Le 31 janvier 2022, la Cour des comptes européenne (CCE – voir encadré ci-dessous) a publié un rapport d’analyse intitulé « Taxation de l’énergie, tarification du carbone et subventions à l’énergie ».

 

Mission de la Cour des comptes européenne

La Cour des comptes européenne a été instituée pour contrôler les finances de l’UE. Ses travaux d’audit portent sur le budget et les politiques de l’UE, principalement dans des domaines liés à la croissance, à l’emploi, à la valeur ajoutée, aux finances publiques, à l’environnement et à l’action pour le climat. La Cour contrôle le budget, tant en ce qui concerne les recettes que les dépenses (source : CCE).

 

Objectif du nouveau rapport : évaluer la cohérence entre les taxations et subventions énergétiques et les politiques climat

Ce document d’analyse examine dans quelle mesure les taxes sur l’énergie, la tarification du carbone et les subventions à l’énergie contribuent à la réalisation des objectifs climat de l’UE. Plus spécifiquement, la CCE s’est attachée à examiner :

  • la cohérence entre, d’une part, les niveaux actuels de taxation de l’énergie et la tarification du carbone dans l’UE et, d’autre part, les objectifs climat de l’UE,
  • les subventions à l’énergie, notamment celles aux combustibles et carburants verts et aux combustibles fossiles,
  • la directive sur la taxation de l’énergie actuellement en vigueur (directive 2003/96/CE – lire notre article), qui fixe des taux minimaux de taxation de l’énergie, ainsi que la façon dont la nouvelle proposition de directive de la Commission (présentée dans le cadre du paquet politique et législatif « Fit for 55 » – lire notre brève) entend corriger les faiblesses de cette directive.

 

 

Le document d’analyse couvre la période de 2008 à 2021 (juillet). Les auditeurs de la CCE ont pris en compte des données supplémentaires disponibles après juillet 2021 pour le prix des quotas d’émission de l’UE (jusqu’au 30 novembre 2021) et pour les subventions à l’énergie (données publiées en octobre 2021).

 

Une taxation des énergies fossiles très variable, souvent minimale, qui ne reflète pas leur contenu carbone

La CCE souligne que les niveaux de taxation varient fortement d’un secteur et d’un vecteur d’énergie à l’autre. Dans le cadre de la directive sur la taxation de l’énergie actuellement en vigueur, des sources d’énergie plus émettrices risquent de bénéficier d’avantages fiscaux par rapport à des sources d’énergie faibles en carbone. A titre d’exemple, le charbon est moins taxé que le gaz naturel et certains combustibles fossiles sont nettement moins taxés que l’électricité.

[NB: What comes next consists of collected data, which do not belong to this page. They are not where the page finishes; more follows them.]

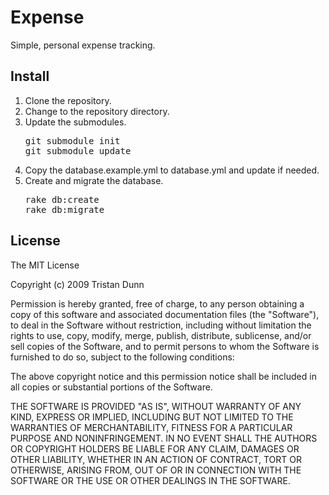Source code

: # Expense

Simple, personal expense tracking.

## Install

1. Clone the repository.
2. Change to the repository directory.
3. Update the submodules.
   <pre>
   git submodule init
   git submodule update
   </pre>
4. Copy the database.example.yml to database.yml and update if needed.
5. Create and migrate the database.
   <pre>
   rake db:create
   rake db:migrate
   </pre>

## License

The MIT License

Copyright (c) 2009 Tristan Dunn

Permission is hereby granted, free of charge, to any person obtaining a copy
of this software and associated documentation files (the "Software"), to deal
in the Software without restriction, including without limitation the rights
to use, copy, modify, merge, publish, distribute, sublicense, and/or sell
copies of the Software, and to permit persons to whom the Software is
furnished to do so, subject to the following conditions:

The above copyright notice and this permission notice shall be included in
all copies or substantial portions of the Software.

THE SOFTWARE IS PROVIDED "AS IS", WITHOUT WARRANTY OF ANY KIND, EXPRESS OR
IMPLIED, INCLUDING BUT NOT LIMITED TO THE WARRANTIES OF MERCHANTABILITY,
FITNESS FOR A PARTICULAR PURPOSE AND NONINFRINGEMENT. IN NO EVENT SHALL THE
AUTHORS OR COPYRIGHT HOLDERS BE LIABLE FOR ANY CLAIM, DAMAGES OR OTHER
LIABILITY, WHETHER IN AN ACTION OF CONTRACT, TORT OR OTHERWISE, ARISING FROM,
OUT OF OR IN CONNECTION WITH THE SOFTWARE OR THE USE OR OTHER DEALINGS IN
THE SOFTWARE.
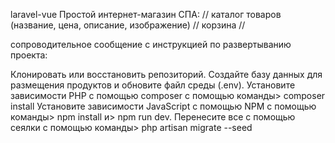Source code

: laravel-vue
Простой интернет-магазин СПА: // каталог товаров (название, цена, описание, изображение) // корзина //

сопроводительное сообщение с инструкцией по развертыванию проекта:

Клонировать или восстановить репозиторий.
Создайте базу данных для размещения продуктов и обновите файл среды (.env).
Установите зависимости PHP с помощью composer с помощью команды> composer install
Установите зависимости JavaScript с помощью NPM с помощью команды> npm install и> npm run dev.
Перенесите все с помощью сеялки с помощью команды> php artisan migrate --seed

En outre, une majorité d’États membres imposent certes des taxes sur les carburants largement supérieures aux niveaux minimaux établis par la directive sur la taxation de l’énergie, mais plusieurs États membres maintiennent ces taxes à un niveau proche de ces minima. Cette situation risque de créer des distorsions sur le marché intérieur. Pour les décideurs politiques de l’UE, l’un des enjeux consiste à trouver des solutions pour aligner la taxation de l’énergie dans l’UE sur les objectifs des politiques climat. Le faible niveau des prix du carbone et des taxes sur l’énergie pour les combustibles fossiles entraîne une hausse des coûts relatifs des technologies à faibles émissions de carbone et retarde la transition énergétique. En outre, les quotas alloués à titre gratuit au secteur de la production d’électricité dans certains États membres ont freiné l’adoption de technologies décarbonées.

 

Taxation par produit énergétique

Selon le produit énergétique, la moyenne des taxes se situe entre 1,7 euro par MWh et 107,8 euros par MWh (voir graphique ci-dessous). Ces variations ne reflètent pas les différences en matière de contenu carbone. Le charbon est moins taxé que le gaz naturel (qui a un contenu carbone moins important que le charbon), et certains combustibles fossiles sont considérablement moins imposés que l’électricité (qui peut être produite à partir de sources à faibles émissions de carbone).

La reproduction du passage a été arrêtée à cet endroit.